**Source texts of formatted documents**

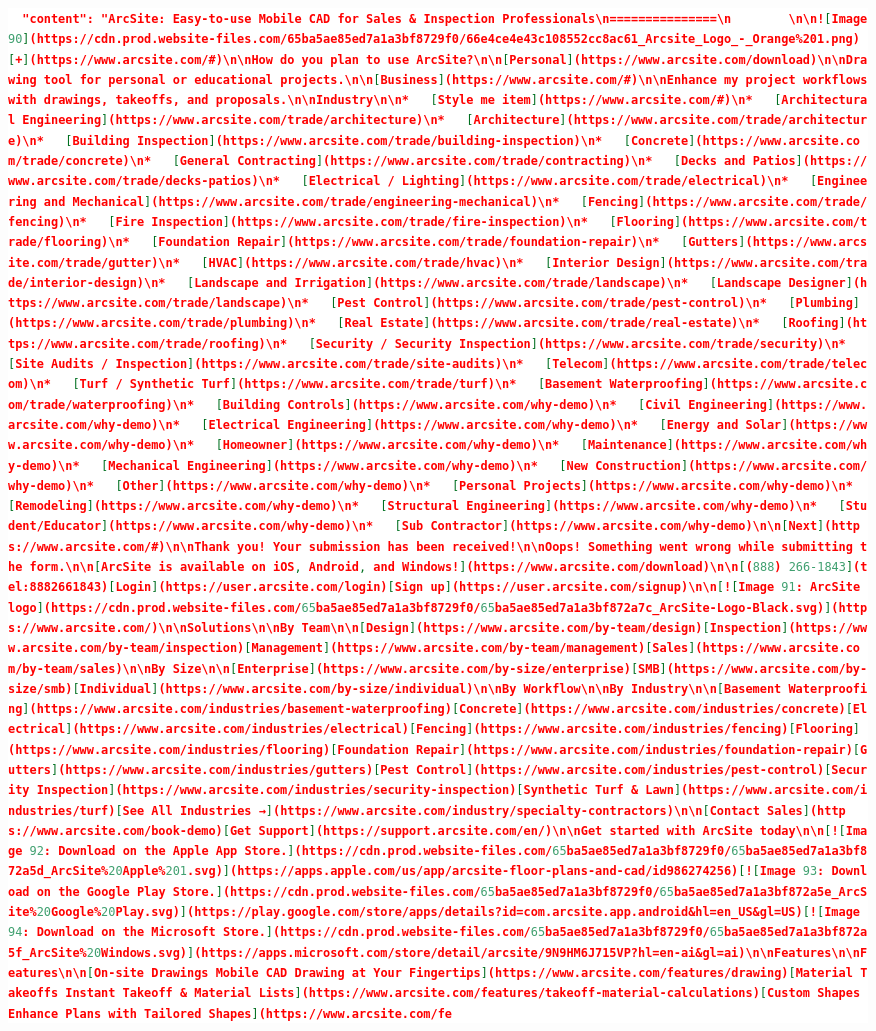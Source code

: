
 ```json
  "content": "ArcSite: Easy-to-use Mobile CAD for Sales & Inspection Professionals\n===============\n        \n\n![Image 90](https://cdn.prod.website-files.com/65ba5ae85ed7a1a3bf8729f0/66e4ce4e43c108552cc8ac61_Arcsite_Logo_-_Orange%201.png)[+](https://www.arcsite.com/#)\n\nHow do you plan to use ArcSite?\n\n[Personal](https://www.arcsite.com/download)\n\nDrawing tool for personal or educational projects.\n\n[Business](https://www.arcsite.com/#)\n\nEnhance my project workflows with drawings, takeoffs, and proposals.\n\nIndustry\n\n*   [Style me item](https://www.arcsite.com/#)\n*   [Architectural Engineering](https://www.arcsite.com/trade/architecture)\n*   [Architecture](https://www.arcsite.com/trade/architecture)\n*   [Building Inspection](https://www.arcsite.com/trade/building-inspection)\n*   [Concrete](https://www.arcsite.com/trade/concrete)\n*   [General Contracting](https://www.arcsite.com/trade/contracting)\n*   [Decks and Patios](https://www.arcsite.com/trade/decks-patios)\n*   [Electrical / Lighting](https://www.arcsite.com/trade/electrical)\n*   [Engineering and Mechanical](https://www.arcsite.com/trade/engineering-mechanical)\n*   [Fencing](https://www.arcsite.com/trade/fencing)\n*   [Fire Inspection](https://www.arcsite.com/trade/fire-inspection)\n*   [Flooring](https://www.arcsite.com/trade/flooring)\n*   [Foundation Repair](https://www.arcsite.com/trade/foundation-repair)\n*   [Gutters](https://www.arcsite.com/trade/gutter)\n*   [HVAC](https://www.arcsite.com/trade/hvac)\n*   [Interior Design](https://www.arcsite.com/trade/interior-design)\n*   [Landscape and Irrigation](https://www.arcsite.com/trade/landscape)\n*   [Landscape Designer](https://www.arcsite.com/trade/landscape)\n*   [Pest Control](https://www.arcsite.com/trade/pest-control)\n*   [Plumbing](https://www.arcsite.com/trade/plumbing)\n*   [Real Estate](https://www.arcsite.com/trade/real-estate)\n*   [Roofing](https://www.arcsite.com/trade/roofing)\n*   [Security / Security Inspection](https://www.arcsite.com/trade/security)\n*   [Site Audits / Inspection](https://www.arcsite.com/trade/site-audits)\n*   [Telecom](https://www.arcsite.com/trade/telecom)\n*   [Turf / Synthetic Turf](https://www.arcsite.com/trade/turf)\n*   [Basement Waterproofing](https://www.arcsite.com/trade/waterproofing)\n*   [Building Controls](https://www.arcsite.com/why-demo)\n*   [Civil Engineering](https://www.arcsite.com/why-demo)\n*   [Electrical Engineering](https://www.arcsite.com/why-demo)\n*   [Energy and Solar](https://www.arcsite.com/why-demo)\n*   [Homeowner](https://www.arcsite.com/why-demo)\n*   [Maintenance](https://www.arcsite.com/why-demo)\n*   [Mechanical Engineering](https://www.arcsite.com/why-demo)\n*   [New Construction](https://www.arcsite.com/why-demo)\n*   [Other](https://www.arcsite.com/why-demo)\n*   [Personal Projects](https://www.arcsite.com/why-demo)\n*   [Remodeling](https://www.arcsite.com/why-demo)\n*   [Structural Engineering](https://www.arcsite.com/why-demo)\n*   [Student/Educator](https://www.arcsite.com/why-demo)\n*   [Sub Contractor](https://www.arcsite.com/why-demo)\n\n[Next](https://www.arcsite.com/#)\n\nThank you! Your submission has been received!\n\nOops! Something went wrong while submitting the form.\n\n[ArcSite is available on iOS, Android, and Windows!](https://www.arcsite.com/download)\n\n[(888) 266-1843](tel:8882661843)[Login](https://user.arcsite.com/login)[Sign up](https://user.arcsite.com/signup)\n\n[![Image 91: ArcSite logo](https://cdn.prod.website-files.com/65ba5ae85ed7a1a3bf8729f0/65ba5ae85ed7a1a3bf872a7c_ArcSite-Logo-Black.svg)](https://www.arcsite.com/)\n\nSolutions\n\nBy Team\n\n[Design](https://www.arcsite.com/by-team/design)[Inspection](https://www.arcsite.com/by-team/inspection)[Management](https://www.arcsite.com/by-team/management)[Sales](https://www.arcsite.com/by-team/sales)\n\nBy Size\n\n[Enterprise](https://www.arcsite.com/by-size/enterprise)[SMB](https://www.arcsite.com/by-size/smb)[Individual](https://www.arcsite.com/by-size/individual)\n\nBy Workflow\n\nBy Industry\n\n[Basement Waterproofing](https://www.arcsite.com/industries/basement-waterproofing)[Concrete](https://www.arcsite.com/industries/concrete)[Electrical](https://www.arcsite.com/industries/electrical)[Fencing](https://www.arcsite.com/industries/fencing)[Flooring](https://www.arcsite.com/industries/flooring)[Foundation Repair](https://www.arcsite.com/industries/foundation-repair)[Gutters](https://www.arcsite.com/industries/gutters)[Pest Control](https://www.arcsite.com/industries/pest-control)[Security Inspection](https://www.arcsite.com/industries/security-inspection)[Synthetic Turf & Lawn](https://www.arcsite.com/industries/turf)[See All Industries →](https://www.arcsite.com/industry/specialty-contractors)\n\n[Contact Sales](https://www.arcsite.com/book-demo)[Get Support](https://support.arcsite.com/en/)\n\nGet started with ArcSite today\n\n[![Image 92: Download on the Apple App Store.](https://cdn.prod.website-files.com/65ba5ae85ed7a1a3bf8729f0/65ba5ae85ed7a1a3bf872a5d_ArcSite%20Apple%201.svg)](https://apps.apple.com/us/app/arcsite-floor-plans-and-cad/id986274256)[![Image 93: Download on the Google Play Store.](https://cdn.prod.website-files.com/65ba5ae85ed7a1a3bf8729f0/65ba5ae85ed7a1a3bf872a5e_ArcSite%20Google%20Play.svg)](https://play.google.com/store/apps/details?id=com.arcsite.app.android&hl=en_US&gl=US)[![Image 94: Download on the Microsoft Store.](https://cdn.prod.website-files.com/65ba5ae85ed7a1a3bf8729f0/65ba5ae85ed7a1a3bf872a5f_ArcSite%20Windows.svg)](https://apps.microsoft.com/store/detail/arcsite/9N9HM6J715VP?hl=en-ai&gl=ai)\n\nFeatures\n\nFeatures\n\n[On-site Drawings Mobile CAD Drawing at Your Fingertips](https://www.arcsite.com/features/drawing)[Material Takeoffs Instant Takeoff & Material Lists](https://www.arcsite.com/features/takeoff-material-calculations)[Custom Shapes Enhance Plans with Tailored Shapes](https://www.arcsite.com/fe
```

**Description of the task**
Without the pictures, write out every entry exactly as it appears.

**Answer to the exercise**
Source code

:
 ```json
  "content": "ArcSite: Easy-to-use Mobile CAD for Sales & Inspection Professionals\n===============\n        \n\n![Image 90](https://cdn.prod.website-files.com/65ba5ae85ed7a1a3bf8729f0/66e4ce4e43c108552cc8ac61_Arcsite_Logo_-_Orange%201.png)[+](https://www.arcsite.com/#)\n\nHow do you plan to use ArcSite?\n\n[Personal](https://www.arcsite.com/download)\n\nDrawing tool for personal or educational projects.\n\n[Business](https://www.arcsite.com/#)\n\nEnhance my project workflows with drawings, takeoffs, and proposals.\n\nIndustry\n\n*   [Style me item](https://www.arcsite.com/#)\n*   [Architectural Engineering](https://www.arcsite.com/trade/architecture)\n*   [Architecture](https://www.arcsite.com/trade/architecture)\n*   [Building Inspection](https://www.arcsite.com/trade/building-inspection)\n*   [Concrete](https://www.arcsite.com/trade/concrete)\n*   [General Contracting](https://www.arcsite.com/trade/contracting)\n*   [Decks and Patios](https://www.arcsite.com/trade/decks-patios)\n*   [Electrical / Lighting](https://www.arcsite.com/trade/electrical)\n*   [Engineering and Mechanical](https://www.arcsite.com/trade/engineering-mechanical)\n*   [Fencing](https://www.arcsite.com/trade/fencing)\n*   [Fire Inspection](https://www.arcsite.com/trade/fire-inspection)\n*   [Flooring](https://www.arcsite.com/trade/flooring)\n*   [Foundation Repair](https://www.arcsite.com/trade/foundation-repair)\n*   [Gutters](https://www.arcsite.com/trade/gutter)\n*   [HVAC](https://www.arcsite.com/trade/hvac)\n*   [Interior Design](https://www.arcsite.com/trade/interior-design)\n*   [Landscape and Irrigation](https://www.arcsite.com/trade/landscape)\n*   [Landscape Designer](https://www.arcsite.com/trade/landscape)\n*   [Pest Control](https://www.arcsite.com/trade/pest-control)\n*   [Plumbing](https://www.arcsite.com/trade/plumbing)\n*   [Real Estate](https://www.arcsite.com/trade/real-estate)\n*   [Roofing](https://www.arcsite.com/trade/roofing)\n*   [Security / Security Inspection](https://www.arcsite.com/trade/security)\n*   [Site Audits / Inspection](https://www.arcsite.com/trade/site-audits)\n*   [Telecom](https://www.arcsite.com/trade/telecom)\n*   [Turf / Synthetic Turf](https://www.arcsite.com/trade/turf)\n*   [Basement Waterproofing](https://www.arcsite.com/trade/waterproofing)\n*   [Building Controls](https://www.arcsite.com/why-demo)\n*   [Civil Engineering](https://www.arcsite.com/why-demo)\n*   [Electrical Engineering](https://www.arcsite.com/why-demo)\n*   [Energy and Solar](https://www.arcsite.com/why-demo)\n*   [Homeowner](https://www.arcsite.com/why-demo)\n*   [Maintenance](https://www.arcsite.com/why-demo)\n*   [Mechanical Engineering](https://www.arcsite.com/why-demo)\n*   [New Construction](https://www.arcsite.com/why-demo)\n*   [Other](https://www.arcsite.com/why-demo)\n*   [Personal Projects](https://www.arcsite.com/why-demo)\n*   [Remodeling](https://www.arcsite.com/why-demo)\n*   [Structural Engineering](https://www.arcsite.com/why-demo)\n*   [Student/Educator](https://www.arcsite.com/why-demo)\n*   [Sub Contractor](https://www.arcsite.com/why-demo)\n\n[Next](https://www.arcsite.com/#)\n\nThank you! Your submission has been received!\n\nOops! Something went wrong while submitting the form.\n\n[ArcSite is available on iOS, Android, and Windows!](https://www.arcsite.com/download)\n\n[(888) 266-1843](tel:8882661843)[Login](https://user.arcsite.com/login)[Sign up](https://user.arcsite.com/signup)\n\n[![Image 91: ArcSite logo](https://cdn.prod.website-files.com/65ba5ae85ed7a1a3bf8729f0/65ba5ae85ed7a1a3bf872a7c_ArcSite-Logo-Black.svg)](https://www.arcsite.com/)\n\nSolutions\n\nBy Team\n\n[Design](https://www.arcsite.com/by-team/design)[Inspection](https://www.arcsite.com/by-team/inspection)[Management](https://www.arcsite.com/by-team/management)[Sales](https://www.arcsite.com/by-team/sales)\n\nBy Size\n\n[Enterprise](https://www.arcsite.com/by-size/enterprise)[SMB](https://www.arcsite.com/by-size/smb)[Individual](https://www.arcsite.com/by-size/individual)\n\nBy Workflow\n\nBy Industry\n\n[Basement Waterproofing](https://www.arcsite.com/industries/basement-waterproofing)[Concrete](https://www.arcsite.com/industries/concrete)[Electrical](https://www.arcsite.com/industries/electrical)[Fencing](https://www.arcsite.com/industries/fencing)[Flooring](https://www.arcsite.com/industries/flooring)[Foundation Repair](https://www.arcsite.com/industries/foundation-repair)[Gutters](https://www.arcsite.com/industries/gutters)[Pest Control](https://www.arcsite.com/industries/pest-control)[Security Inspection](https://www.arcsite.com/industries/security-inspection)[Synthetic Turf & Lawn](https://www.arcsite.com/industries/turf)[See All Industries →](https://www.arcsite.com/industry/specialty-contractors)\n\n[Contact Sales](https://www.arcsite.com/book-demo)[Get Support](https://support.arcsite.com/en/)\n\nGet started with ArcSite today\n\n[![Image 92: Download on the Apple App Store.](https://cdn.prod.website-files.com/65ba5ae85ed7a1a3bf8729f0/65ba5ae85ed7a1a3bf872a5d_ArcSite%20Apple%201.svg)](https://apps.apple.com/us/app/arcsite-floor-plans-and-cad/id986274256)[![Image 93: Download on the Google Play Store.](https://cdn.prod.website-files.com/65ba5ae85ed7a1a3bf8729f0/65ba5ae85ed7a1a3bf872a5e_ArcSite%20Google%20Play.svg)](https://play.google.com/store/apps/details?id=com.arcsite.app.android&hl=en_US&gl=US)[![Image 94: Download on the Microsoft Store.](https://cdn.prod.website-files.com/65ba5ae85ed7a1a3bf8729f0/65ba5ae85ed7a1a3bf872a5f_ArcSite%20Windows.svg)](https://apps.microsoft.com/store/detail/arcsite/9N9HM6J715VP?hl=en-ai&gl=ai)\n\nFeatures\n\nFeatures\n\n[On-site Drawings Mobile CAD Drawing at Your Fingertips](https://www.arcsite.com/features/drawing)[Material Takeoffs Instant Takeoff & Material Lists](https://www.arcsite.com/features/takeoff-material-calculations)[Custom Shapes Enhance Plans with Tailored Shapes](https://www.arcsite.com/fe
```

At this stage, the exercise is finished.